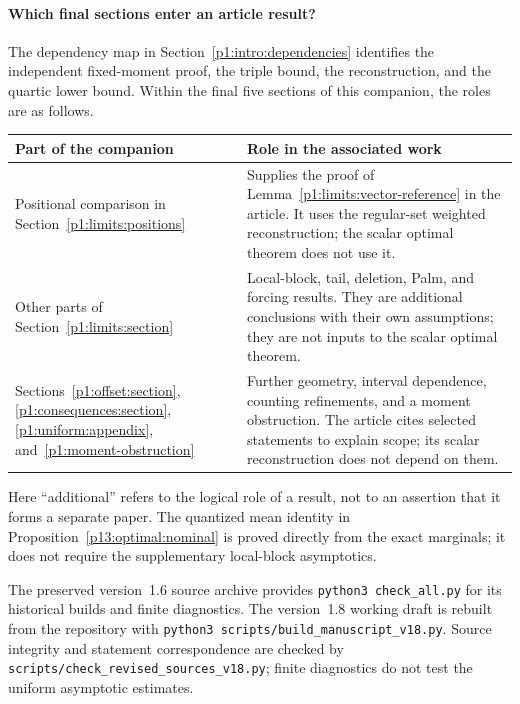 \paragraph{Which final sections enter an article result?}
The dependency map in Section~\ref{p1:intro:dependencies} identifies
the independent fixed-moment proof, the triple bound, the
reconstruction, and the quartic lower bound. Within the final five
sections of this companion, the roles are as follows.

\begin{center}
\small
\begin{tabularx}{\textwidth}{@{}>{\raggedright\arraybackslash}p{}>{\raggedright\arraybackslash}X@{}}
\toprule
Part of the companion & Role in the associated work\\
\midrule
Positional comparison in
Section~\ref{p1:limits:positions}
& Supplies the proof of Lemma~\ref{p1:limits:vector-reference}
in the article. It uses the regular-set weighted reconstruction;
the scalar optimal theorem does not use it.\\[4pt]
Other parts of Section~\ref{p1:limits:section}
& Local-block, tail, deletion, Palm, and forcing results.
They are additional conclusions with their own assumptions;
they are not inputs to the scalar optimal theorem.\\[4pt]
Sections~\ref{p1:offset:section},
\ref{p1:consequences:section}, \ref{p1:uniform:appendix},
and~\ref{p1:moment-obstruction}
& Further geometry, interval dependence, counting refinements,
and a moment obstruction. The article cites selected statements
to explain scope; its scalar reconstruction does not depend on them.\\
\bottomrule
\end{tabularx}
\end{center}

Here ``additional'' refers to the logical role of a result, not
to an assertion that it forms a separate paper. The quantized
mean identity in Proposition~\ref{p13:optimal:nominal} is proved
directly from the exact marginals; it does not require the
supplementary local-block asymptotics.

The preserved version~1.6 source archive provides
\texttt{python3 check\_all.py} for its historical builds and finite
diagnostics. The version~1.8 working draft is rebuilt from the repository with
\texttt{python3 scripts/build\_manuscript\_v18.py}.
Source integrity and statement correspondence are checked by
\texttt{scripts/check\_revised\_sources\_v18.py}; finite diagnostics
do not test the uniform asymptotic estimates.
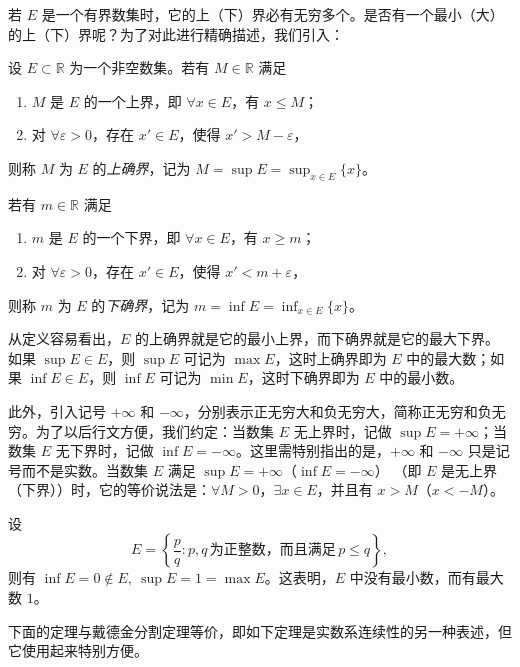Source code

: \documentclass[UTF8,12pt,a4paper,fontset=fandol]{ctexbook}
\begin{document}
若 $E$ 是一个有界数集时，它的上（下）界必有无穷多个。是否有一个最小（大）的上（下）界呢？为了对此进行精确描述，我们引入：


\begin{definition}
设 $E\subset\mathbb{R}$ 为一个非空数集。若有 $M\in\mathbb{R}$ 满足
\begin{enumerate}[label=(\arabic*)]
  \item $M$ 是 $E$ 的一个上界，即 $\forall x\in E$，有 $x\leqslant M$；
  \item 对 $\forall\varepsilon>0$，存在 $x'\in E$，使得 $x'>M-\varepsilon$，
\end{enumerate}
则称 $M$ 为 $E$ 的\emph{上确界}，记为 $M=\sup E=\sup_{x\in E}\{x\}$。


若有 $m\in\mathbb{R}$ 满足
\begin{enumerate}[label=(\arabic*)]
  \item $m$ 是 $E$ 的一个下界，即 $\forall x\in E$，有 $x\geqslant m$；
  \item 对 $\forall\varepsilon>0$，存在 $x'\in E$，使得 $x'<m+\varepsilon$，
\end{enumerate}
则称 $m$ 为 $E$ 的\emph{下确界}，记为 $m=\inf E=\inf_{x\in E}\{x\}$。
\end{definition}


从定义容易看出，$E$ 的上确界就是它的最小上界，而下确界就是它的最大下界。如果 $\sup E\in E$，则 $\sup E$ 可记为 $\max E$，这时上确界即为 $E$ 中的最大数；如果 $\inf E\in E$，则 $\inf E$ 可记为 $\min E$，这时下确界即为 $E$ 中的最小数。


此外，引入记号 $+\infty$ 和 $-\infty$，分别表示正无穷大和负无穷大，简称正无穷和负无穷。为了以后行文方便，我们约定：当数集 $E$ 无上界时，记做 $\sup E=+\infty$；当数集 $E$ 无下界时，记做 $\inf E=-\infty$。这里需特别指出的是，$+\infty$ 和 $-\infty$ 只是记号而不是实数。当数集 $E$ 满足 $\sup E=+\infty$（$\inf E=-\infty$） （即 $E$ 是无上界（下界））时，它的等价说法是：$\forall M>0$，$\exists x\in E$，并且有 $x>M$（$x<-M$）。


\begin{example}
设
\[
  E=\left\{\frac pq:p,q\,\text{为正整数，而且满足}\,p\leqslant q\right\},
\]
则有 $\inf E=0\notin E,\ \sup E=1=\max E$。这表明，$E$ 中没有最小数，而有最大数 $1$。
\end{example}


下面的定理与戴德金分割定理等价，即如下定理是实数系连续性的另一种表述，但它使用起来特别方便。
\end{document}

++++++

■ EXERCISE DIRECTIONS ■
I would like the exact lines from the data above, starting with the one that holds "They are additional" and going on through the one that holds "E$，有 $x\leqslant M$；", without the pictures.

■ SOLUTION BELOW ■
They are additional conclusions with their own assumptions;
they are not inputs to the scalar optimal theorem.\\[4pt]
Sections~\ref{p1:offset:section},
\ref{p1:consequences:section}, \ref{p1:uniform:appendix},
and~\ref{p1:moment-obstruction}
& Further geometry, interval dependence, counting refinements,
and a moment obstruction. The article cites selected statements
to explain scope; its scalar reconstruction does not depend on them.\\
\bottomrule
\end{tabularx}
\end{center}

Here ``additional'' refers to the logical role of a result, not
to an assertion that it forms a separate paper. The quantized
mean identity in Proposition~\ref{p13:optimal:nominal} is proved
directly from the exact marginals; it does not require the
supplementary local-block asymptotics.

The preserved version~1.6 source archive provides
\texttt{python3 check\_all.py} for its historical builds and finite
diagnostics. The version~1.8 working draft is rebuilt from the repository with
\texttt{python3 scripts/build\_manuscript\_v18.py}.
Source integrity and statement correspondence are checked by
\texttt{scripts/check\_revised\_sources\_v18.py}; finite diagnostics
do not test the uniform asymptotic estimates.
Source code

: \documentclass[UTF8,12pt,a4paper,fontset=fandol]{ctexbook}
\begin{document}
若 $E$ 是一个有界数集时，它的上（下）界必有无穷多个。是否有一个最小（大）的上（下）界呢？为了对此进行精确描述，我们引入：


\begin{definition}
设 $E\subset\mathbb{R}$ 为一个非空数集。若有 $M\in\mathbb{R}$ 满足
\begin{enumerate}[label=(\arabic*)]
  \item $M$ 是 $E$ 的一个上界，即 $\forall x\in E$，有 $x\leqslant M$；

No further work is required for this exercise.